----- Entries provided -----
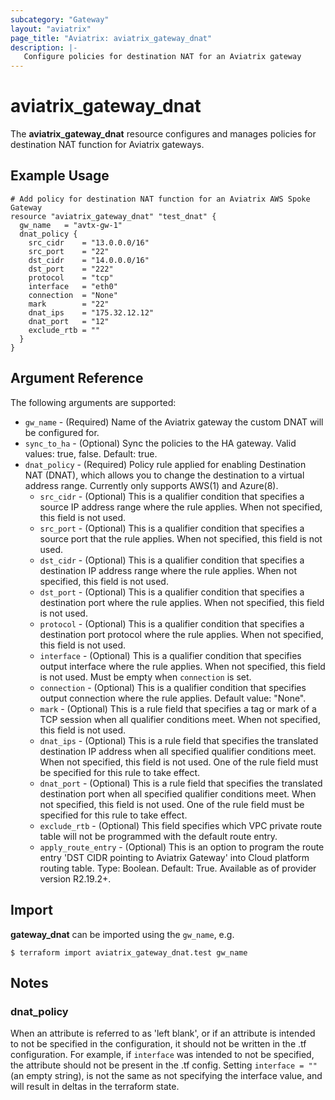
 ```yaml
---
subcategory: "Gateway"
layout: "aviatrix"
page_title: "Aviatrix: aviatrix_gateway_dnat"
description: |-
   Configure policies for destination NAT for an Aviatrix gateway
---
```


# aviatrix_gateway_dnat

The **aviatrix_gateway_dnat** resource configures and manages policies for destination NAT function for Aviatrix gateways.

## Example Usage

```hcl
# Add policy for destination NAT function for an Aviatrix AWS Spoke Gateway
resource "aviatrix_gateway_dnat" "test_dnat" {
  gw_name   = "avtx-gw-1"
  dnat_policy {
    src_cidr    = "13.0.0.0/16"
    src_port    = "22"
    dst_cidr    = "14.0.0.0/16"
    dst_port    = "222"
    protocol    = "tcp"
    interface   = "eth0"
    connection  = "None"
    mark        = "22"
    dnat_ips    = "175.32.12.12"
    dnat_port   = "12"
    exclude_rtb = ""
  }
}
```

## Argument Reference

The following arguments are supported:

* `gw_name` - (Required) Name of the Aviatrix gateway the custom DNAT will be configured for.
* `sync_to_ha` - (Optional) Sync the policies to the HA gateway. Valid values: true, false. Default: true.
* `dnat_policy` - (Required) Policy rule applied for enabling Destination NAT (DNAT), which allows you to change the destination to a virtual address range. Currently only supports AWS(1) and Azure(8).
  * `src_cidr` - (Optional) This is a qualifier condition that specifies a source IP address range where the rule applies. When not specified, this field is not used.
  * `src_port` - (Optional) This is a qualifier condition that specifies a source port that the rule applies. When not specified, this field is not used.
  * `dst_cidr` - (Optional) This is a qualifier condition that specifies a destination IP address range where the rule applies. When not specified, this field is not used.
  * `dst_port` - (Optional) This is a qualifier condition that specifies a destination port where the rule applies. When not specified, this field is not used.
  * `protocol` - (Optional) This is a qualifier condition that specifies a destination port protocol where the rule applies. When not specified, this field is not used.
  * `interface` - (Optional) This is a qualifier condition that specifies output interface where the rule applies. When not specified, this field is not used. Must be empty when `connection` is set.
  * `connection` - (Optional) This is a qualifier condition that specifies output connection where the rule applies. Default value: "None".
  * `mark` - (Optional) This is a rule field that specifies a tag or mark of a TCP session when all qualifier conditions meet. When not specified, this field is not used.
  * `dnat_ips` - (Optional) This is a rule field that specifies the translated destination IP address when all specified qualifier conditions meet. When not specified, this field is not used. One of the rule field must be specified for this rule to take effect.
  * `dnat_port` - (Optional) This is a rule field that specifies the translated destination port when all specified qualifier conditions meet. When not specified, this field is not used. One of the rule field must be specified for this rule to take effect.
  * `exclude_rtb` - (Optional) This field specifies which VPC private route table will not be programmed with the default route entry.
  * `apply_route_entry` - (Optional) This is an option to program the route entry 'DST CIDR pointing to Aviatrix Gateway' into Cloud platform routing table. Type: Boolean. Default: True. Available as of provider version R2.19.2+.

## Import

**gateway_dnat** can be imported using the `gw_name`, e.g.

```
$ terraform import aviatrix_gateway_dnat.test gw_name
```

## Notes
### dnat_policy
When an attribute is referred to as 'left blank', or if an attribute is intended to not be specified in the configuration, it should not be written in the .tf configuration. For example, if `interface` was intended to not be specified, the attribute should not be present in the .tf config. Setting `interface = ""` (an empty string), is not the same as not specifying the interface value, and will result in deltas in the terraform state.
-----
Assignment >>
Without including any pictures, output all the entries above exactly.

Response below >>
 ```yaml
---
subcategory: "Gateway"
layout: "aviatrix"
page_title: "Aviatrix: aviatrix_gateway_dnat"
description: |-
   Configure policies for destination NAT for an Aviatrix gateway
---
```


# aviatrix_gateway_dnat

The **aviatrix_gateway_dnat** resource configures and manages policies for destination NAT function for Aviatrix gateways.

## Example Usage

```hcl
# Add policy for destination NAT function for an Aviatrix AWS Spoke Gateway
resource "aviatrix_gateway_dnat" "test_dnat" {
  gw_name   = "avtx-gw-1"
  dnat_policy {
    src_cidr    = "13.0.0.0/16"
    src_port    = "22"
    dst_cidr    = "14.0.0.0/16"
    dst_port    = "222"
    protocol    = "tcp"
    interface   = "eth0"
    connection  = "None"
    mark        = "22"
    dnat_ips    = "175.32.12.12"
    dnat_port   = "12"
    exclude_rtb = ""
  }
}
```

## Argument Reference

The following arguments are supported:

* `gw_name` - (Required) Name of the Aviatrix gateway the custom DNAT will be configured for.
* `sync_to_ha` - (Optional) Sync the policies to the HA gateway. Valid values: true, false. Default: true.
* `dnat_policy` - (Required) Policy rule applied for enabling Destination NAT (DNAT), which allows you to change the destination to a virtual address range. Currently only supports AWS(1) and Azure(8).
  * `src_cidr` - (Optional) This is a qualifier condition that specifies a source IP address range where the rule applies. When not specified, this field is not used.
  * `src_port` - (Optional) This is a qualifier condition that specifies a source port that the rule applies. When not specified, this field is not used.
  * `dst_cidr` - (Optional) This is a qualifier condition that specifies a destination IP address range where the rule applies. When not specified, this field is not used.
  * `dst_port` - (Optional) This is a qualifier condition that specifies a destination port where the rule applies. When not specified, this field is not used.
  * `protocol` - (Optional) This is a qualifier condition that specifies a destination port protocol where the rule applies. When not specified, this field is not used.
  * `interface` - (Optional) This is a qualifier condition that specifies output interface where the rule applies. When not specified, this field is not used. Must be empty when `connection` is set.
  * `connection` - (Optional) This is a qualifier condition that specifies output connection where the rule applies. Default value: "None".
  * `mark` - (Optional) This is a rule field that specifies a tag or mark of a TCP session when all qualifier conditions meet. When not specified, this field is not used.
  * `dnat_ips` - (Optional) This is a rule field that specifies the translated destination IP address when all specified qualifier conditions meet. When not specified, this field is not used. One of the rule field must be specified for this rule to take effect.
  * `dnat_port` - (Optional) This is a rule field that specifies the translated destination port when all specified qualifier conditions meet. When not specified, this field is not used. One of the rule field must be specified for this rule to take effect.
  * `exclude_rtb` - (Optional) This field specifies which VPC private route table will not be programmed with the default route entry.
  * `apply_route_entry` - (Optional) This is an option to program the route entry 'DST CIDR pointing to Aviatrix Gateway' into Cloud platform routing table. Type: Boolean. Default: True. Available as of provider version R2.19.2+.

## Import

**gateway_dnat** can be imported using the `gw_name`, e.g.

```
$ terraform import aviatrix_gateway_dnat.test gw_name
```

## Notes
### dnat_policy
When an attribute is referred to as 'left blank', or if an attribute is intended to not be specified in the configuration, it should not be written in the .tf configuration. For example, if `interface` was intended to not be specified, the attribute should not be present in the .tf config. Setting `interface = ""` (an empty string), is not the same as not specifying the interface value, and will result in deltas in the terraform state.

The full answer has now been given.